Your instructions —
Your task is to repeat the entries exactly. Leave the pictures out.

Data in this exercise —
○ ○ ○ ○

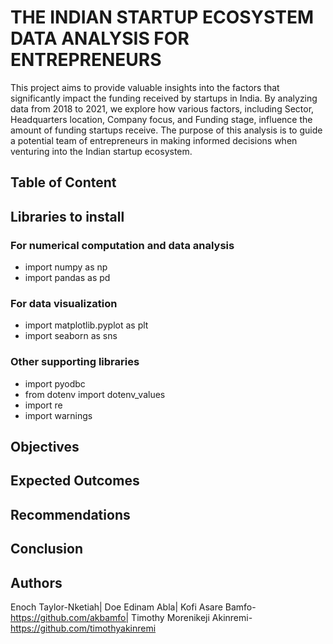 # THE INDIAN STARTUP ECOSYSTEM DATA ANALYSIS FOR ENTREPRENEURS

This project aims to provide valuable insights into the factors that significantly impact the funding received by startups in India. By analyzing data from 2018 to 2021, we explore how various factors, including Sector, Headquarters location, Company focus, and Funding stage, influence the amount of funding startups receive. The purpose of this analysis is to guide a potential team of entrepreneurs in making informed decisions when venturing into the Indian startup ecosystem.

## Table of Content

## Libraries to install 
### For numerical computation and data analysis
 * import numpy as np
 * import pandas as pd
### For data visualization
 * import matplotlib.pyplot as plt
 * import seaborn as sns
### Other supporting libraries 
 * import pyodbc
 * from dotenv import dotenv_values
 * import re
 * import warnings

## Objectives
## Expected Outcomes 
## Recommendations 
## Conclusion

## Authors
Enoch Taylor-Nketiah| Doe Edinam Abla| Kofi Asare Bamfo-https://github.com/akbamfo| Timothy Morenikeji Akinremi- https://github.com/timothyakinremi
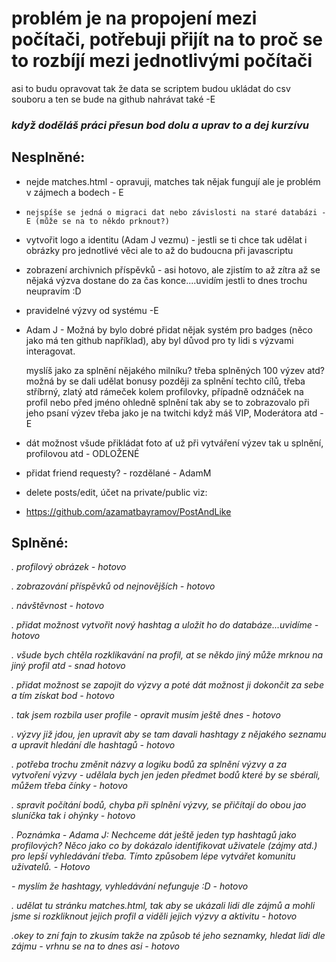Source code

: # problém je na propojení mezi počítači, potřebuji přijít na to proč se to rozbíjí mezi jednotlivými počítači #

asi to budu opravovat tak že data se scriptem budou ukládat do csv souboru a ten se bude na github nahrávat také -E

### _když doděláš práci přesun bod dolu a uprav to a dej kurzívu_ ###


## Nesplněné: ##

- nejde matches.html - opravuji, matches tak nějak fungují ale je problém v zájmech a bodech - E
-     nejspíše se jedná o migraci dat nebo závislosti na staré databázi - E (může se na to někdo prknout?)

- vytvořit logo a identitu (Adam J vezmu) - jestli se ti chce tak udělat i obrázky pro jednotlivé věci ale to až do budoucna při javascriptu
  
- zobrazení archivnich příspěvků - asi hotovo, ale zjistím to až zítra až se nějaká výzva dostane do za čas konce....uvidím jestli to dnes trochu neupravím :D

- pravidelné výzvy od systému -E

- Adam J - Možná by bylo dobré přidat nějak systém pro badges (něco jako má ten github například), aby byl důvod pro ty lidi s výzvami interagovat. 

    myslíš jako za splnění nějakého milníku? třeba splněných 100 výzev atd? možná by se dali udělat bonusy později za splnění techto cílů, třeba stříbrný, zlatý atd rámeček kolem profilovky, případně odznáček na      profil nebo před jméno ohledně splnění tak aby se to zobrazovalo při jeho psaní výzev třeba jako je na twitchi když máš VIP, Moderátora atd - E

- dát možnost všude přikládat foto ať už při vytváření výzev tak u splnění, profilovou atd - ODLOŽENÉ


- přidat friend requesty? - rozdělané - AdamM
- delete posts/edit, účet na private/public viz:
- https://github.com/azamatbayramov/PostAndLike

## Splněné: ##

_. profilový obrázek - hotovo_

_. zobrazování příspěvků od nejnovějších - hotovo_

_. návštěvnost - hotovo_

_. přidat možnost vytvořit nový hashtag a uložit ho do databáze...uvidíme - hotovo_

_. všude bych chtěla rozklikavání na profil, at se někdo jiný může mrknou na jiný profil atd - snad hotovo_

_. přidat možnost se zapojit do výzvy a poté dát možnost ji dokončit za sebe a tím získat bod - hotovo_

_. tak jsem rozbila user profile - opravit musím ještě dnes - hotovo_

_. výzvy již jdou, jen upravit aby se tam davali hashtagy z nějakého seznamu a upravit hledání dle hashtagů - hotovo_

_. potřeba trochu změnit názvy a logiku bodů za splnění výzvy a za vytvoření výzvy - udělala bych jen jeden předmet bodů které by se sbérali, můžem třeba čínky - hotovo_

_. spravit počítání bodů, chyba při splnění výzvy, se přičítají do obou jao sluníčka tak i ohýnky - hotovo_

_. Poznámka - Adama J: Nechceme dát ještě jeden typ hashtagů jako profilových? Něco jako co by dokázalo identifikovat uživatele (zájmy atd.) pro lepší vyhledávání třeba. Tímto způsobem lépe vytvářet komunitu uživatelů. - Hotovo_

_- myslím že hashtagy, vyhledávání nefunguje :D - hotovo_

_. udělat tu stránku matches.html, tak aby se ukázali lidi dle zájmů a mohli jsme si rozkliknout jejich profil a viděli jejich výzvy a aktivitu - hotovo_

_.okey to zní fajn to zkusím takže na způsob té jeho seznamky, hledat lidi dle zájmu - vrhnu se na to dnes asi - hotovo_
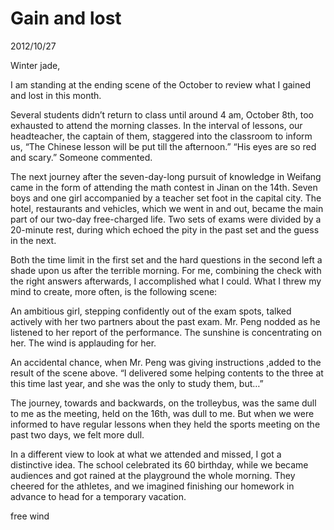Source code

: # Gain and lost
2012/10/27

Winter jade,

I am standing at the ending scene of the October to review what I gained and lost in this month.

Several students didn’t return to class until around 4 am, October 8th, too exhausted to attend the morning classes. In the interval of lessons, our headteacher, the captain of them, staggered into the classroom to inform us, “The Chinese lesson will be put till the afternoon.” “His eyes are so red and scary.” Someone commented.

The next journey after the seven-day-long pursuit of knowledge in Weifang came in the form of attending the math contest in Jinan on the 14th. Seven boys and one girl accompanied by a teacher set foot in the capital city. The hotel, restaurants and vehicles, which we went in and out, became the main part of our two-day free-charged life. Two sets of exams were divided by a 20-minute rest, during which echoed the pity in the past set and the guess in the next.

Both the time limit in the first set and the hard questions in the second left a shade upon us after the terrible morning.  For me, combining the check with the right answers afterwards, I accomplished what I could. What I threw my mind to create, more often, is the following scene:

An ambitious girl, stepping confidently out of the exam spots, talked actively with her two partners about the past exam. Mr. Peng nodded as he listened to her report of the performance. The sunshine is concentrating on her. The wind is applauding for her.

An accidental chance, when Mr. Peng was giving instructions ,added to the result of the scene above. “I delivered some helping contents to the three at this time last year, and she was the only to study them, but…”

The journey, towards and backwards, on the trolleybus, was the same dull to me as the meeting, held on the 16th, was dull to me. But when we were informed to have regular lessons when they held the sports meeting on the past two days, we felt more dull.

In a different view to look at what we attended and missed, I got a distinctive idea. The school celebrated its 60 birthday, while we became audiences and got rained at the playground the whole morning. They cheered for the athletes, and we imagined finishing our homework in advance to head for a temporary vacation.

free wind
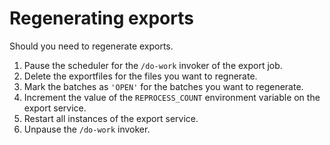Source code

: # Regenerating exports

Should you need to regenerate exports.

1) Pause the scheduler for the `/do-work` invoker of the export job.
2) Delete the exportfiles for the files you want to regnerate.
3) Mark the batches as `'OPEN'` for the batches you want to regenerate.
4) Increment the value of the `REPROCESS_COUNT` environment variable on the export service.
5) Restart all instances of the export service.
6) Unpause the `/do-work` invoker.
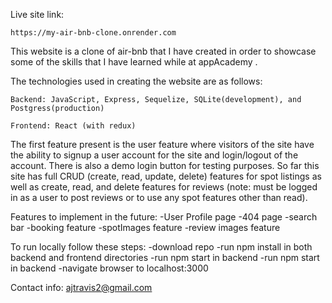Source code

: Live site link:

    https://my-air-bnb-clone.onrender.com

This website is a clone of air-bnb that I have created in order to showcase some of the skills that I have learned while at appAcademy .

The technologies used in creating the website are as follows:

    Backend: JavaScript, Express, Sequelize, SQLite(development), and Postgress(production)

    Frontend: React (with redux)

The first feature present is the user feature where visitors of the site have the ability to signup a user account for the site and login/logout of the account. There is also a demo login button for testing purposes.
So far this site has full CRUD (create, read, update, delete) features for spot listings as well as create, read, and delete features for reviews
(note: must be logged in as a user to post reviews or to use any spot features other than read).

Features to implement in the future:
    -User Profile page
    -404 page
    -search bar
    -booking feature
    -spotImages feature
    -review images feature

To run locally follow these steps:
    -download repo
    -run npm install in both backend and frontend directories
    -run npm start in backend
    -run npm start in backend
    -navigate browser to localhost:3000

Contact info: ajtravis2@gmail.com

○ ○ ○ ○

Solution to this task —
 # THE INDIAN STARTUP ECOSYSTEM DATA ANALYSIS FOR ENTREPRENEURS

This project aims to provide valuable insights into the factors that significantly impact the funding received by startups in India. By analyzing data from 2018 to 2021, we explore how various factors, including Sector, Headquarters location, Company focus, and Funding stage, influence the amount of funding startups receive. The purpose of this analysis is to guide a potential team of entrepreneurs in making informed decisions when venturing into the Indian startup ecosystem.

## Table of Content

## Libraries to install 
### For numerical computation and data analysis
 * import numpy as np
 * import pandas as pd
### For data visualization
 * import matplotlib.pyplot as plt
 * import seaborn as sns
### Other supporting libraries 
 * import pyodbc
 * from dotenv import dotenv_values
 * import re
 * import warnings

## Objectives
## Expected Outcomes 
## Recommendations 
## Conclusion

## Authors
Enoch Taylor-Nketiah| Doe Edinam Abla| Kofi Asare Bamfo-https://github.com/akbamfo| Timothy Morenikeji Akinremi- https://github.com/timothyakinremi
Source code

: # problém je na propojení mezi počítači, potřebuji přijít na to proč se to rozbíjí mezi jednotlivými počítači #

asi to budu opravovat tak že data se scriptem budou ukládat do csv souboru a ten se bude na github nahrávat také -E

### _když doděláš práci přesun bod dolu a uprav to a dej kurzívu_ ###


## Nesplněné: ##

- nejde matches.html - opravuji, matches tak nějak fungují ale je problém v zájmech a bodech - E
-     nejspíše se jedná o migraci dat nebo závislosti na staré databázi - E (může se na to někdo prknout?)

- vytvořit logo a identitu (Adam J vezmu) - jestli se ti chce tak udělat i obrázky pro jednotlivé věci ale to až do budoucna při javascriptu
  
- zobrazení archivnich příspěvků - asi hotovo, ale zjistím to až zítra až se nějaká výzva dostane do za čas konce....uvidím jestli to dnes trochu neupravím :D

- pravidelné výzvy od systému -E

- Adam J - Možná by bylo dobré přidat nějak systém pro badges (něco jako má ten github například), aby byl důvod pro ty lidi s výzvami interagovat. 

    myslíš jako za splnění nějakého milníku? třeba splněných 100 výzev atd? možná by se dali udělat bonusy později za splnění techto cílů, třeba stříbrný, zlatý atd rámeček kolem profilovky, případně odznáček na      profil nebo před jméno ohledně splnění tak aby se to zobrazovalo při jeho psaní výzev třeba jako je na twitchi když máš VIP, Moderátora atd - E

- dát možnost všude přikládat foto ať už při vytváření výzev tak u splnění, profilovou atd - ODLOŽENÉ


- přidat friend requesty? - rozdělané - AdamM
- delete posts/edit, účet na private/public viz:
- https://github.com/azamatbayramov/PostAndLike

## Splněné: ##

_. profilový obrázek - hotovo_

_. zobrazování příspěvků od nejnovějších - hotovo_

_. návštěvnost - hotovo_

_. přidat možnost vytvořit nový hashtag a uložit ho do databáze...uvidíme - hotovo_

_. všude bych chtěla rozklikavání na profil, at se někdo jiný může mrknou na jiný profil atd - snad hotovo_

_. přidat možnost se zapojit do výzvy a poté dát možnost ji dokončit za sebe a tím získat bod - hotovo_

_. tak jsem rozbila user profile - opravit musím ještě dnes - hotovo_

_. výzvy již jdou, jen upravit aby se tam davali hashtagy z nějakého seznamu a upravit hledání dle hashtagů - hotovo_

_. potřeba trochu změnit názvy a logiku bodů za splnění výzvy a za vytvoření výzvy - udělala bych jen jeden předmet bodů které by se sbérali, můžem třeba čínky - hotovo_

_. spravit počítání bodů, chyba při splnění výzvy, se přičítají do obou jao sluníčka tak i ohýnky - hotovo_

_. Poznámka - Adama J: Nechceme dát ještě jeden typ hashtagů jako profilových? Něco jako co by dokázalo identifikovat uživatele (zájmy atd.) pro lepší vyhledávání třeba. Tímto způsobem lépe vytvářet komunitu uživatelů. - Hotovo_

_- myslím že hashtagy, vyhledávání nefunguje :D - hotovo_

_. udělat tu stránku matches.html, tak aby se ukázali lidi dle zájmů a mohli jsme si rozkliknout jejich profil a viděli jejich výzvy a aktivitu - hotovo_

_.okey to zní fajn to zkusím takže na způsob té jeho seznamky, hledat lidi dle zájmu - vrhnu se na to dnes asi - hotovo_
Source code

: # Gain and lost
2012/10/27

Winter jade,

I am standing at the ending scene of the October to review what I gained and lost in this month.

Several students didn’t return to class until around 4 am, October 8th, too exhausted to attend the morning classes. In the interval of lessons, our headteacher, the captain of them, staggered into the classroom to inform us, “The Chinese lesson will be put till the afternoon.” “His eyes are so red and scary.” Someone commented.

The next journey after the seven-day-long pursuit of knowledge in Weifang came in the form of attending the math contest in Jinan on the 14th. Seven boys and one girl accompanied by a teacher set foot in the capital city. The hotel, restaurants and vehicles, which we went in and out, became the main part of our two-day free-charged life. Two sets of exams were divided by a 20-minute rest, during which echoed the pity in the past set and the guess in the next.

Both the time limit in the first set and the hard questions in the second left a shade upon us after the terrible morning.  For me, combining the check with the right answers afterwards, I accomplished what I could. What I threw my mind to create, more often, is the following scene:

An ambitious girl, stepping confidently out of the exam spots, talked actively with her two partners about the past exam. Mr. Peng nodded as he listened to her report of the performance. The sunshine is concentrating on her. The wind is applauding for her.

An accidental chance, when Mr. Peng was giving instructions ,added to the result of the scene above. “I delivered some helping contents to the three at this time last year, and she was the only to study them, but…”

The journey, towards and backwards, on the trolleybus, was the same dull to me as the meeting, held on the 16th, was dull to me. But when we were informed to have regular lessons when they held the sports meeting on the past two days, we felt more dull.

In a different view to look at what we attended and missed, I got a distinctive idea. The school celebrated its 60 birthday, while we became audiences and got rained at the playground the whole morning. They cheered for the athletes, and we imagined finishing our homework in advance to head for a temporary vacation.

free wind
Source code

: # Regenerating exports

Should you need to regenerate exports.

1) Pause the scheduler for the `/do-work` invoker of the export job.
2) Delete the exportfiles for the files you want to regnerate.
3) Mark the batches as `'OPEN'` for the batches you want to regenerate.
4) Increment the value of the `REPROCESS_COUNT` environment variable on the export service.
5) Restart all instances of the export service.
6) Unpause the `/do-work` invoker.
Source code

: Live site link:

    https://my-air-bnb-clone.onrender.com

This website is a clone of air-bnb that I have created in order to showcase some of the skills that I have learned while at appAcademy .

The technologies used in creating the website are as follows:

    Backend: JavaScript, Express, Sequelize, SQLite(development), and Postgress(production)

    Frontend: React (with redux)

The first feature present is the user feature where visitors of the site have the ability to signup a user account for the site and login/logout of the account. There is also a demo login button for testing purposes.
So far this site has full CRUD (create, read, update, delete) features for spot listings as well as create, read, and delete features for reviews
(note: must be logged in as a user to post reviews or to use any spot features other than read).

Features to implement in the future:
    -User Profile page
    -404 page
    -search bar
    -booking feature
    -spotImages feature
    -review images feature

To run locally follow these steps:
    -download repo
    -run npm install in both backend and frontend directories
    -run npm start in backend
    -run npm start in backend
    -navigate browser to localhost:3000

Contact info: ajtravis2@gmail.com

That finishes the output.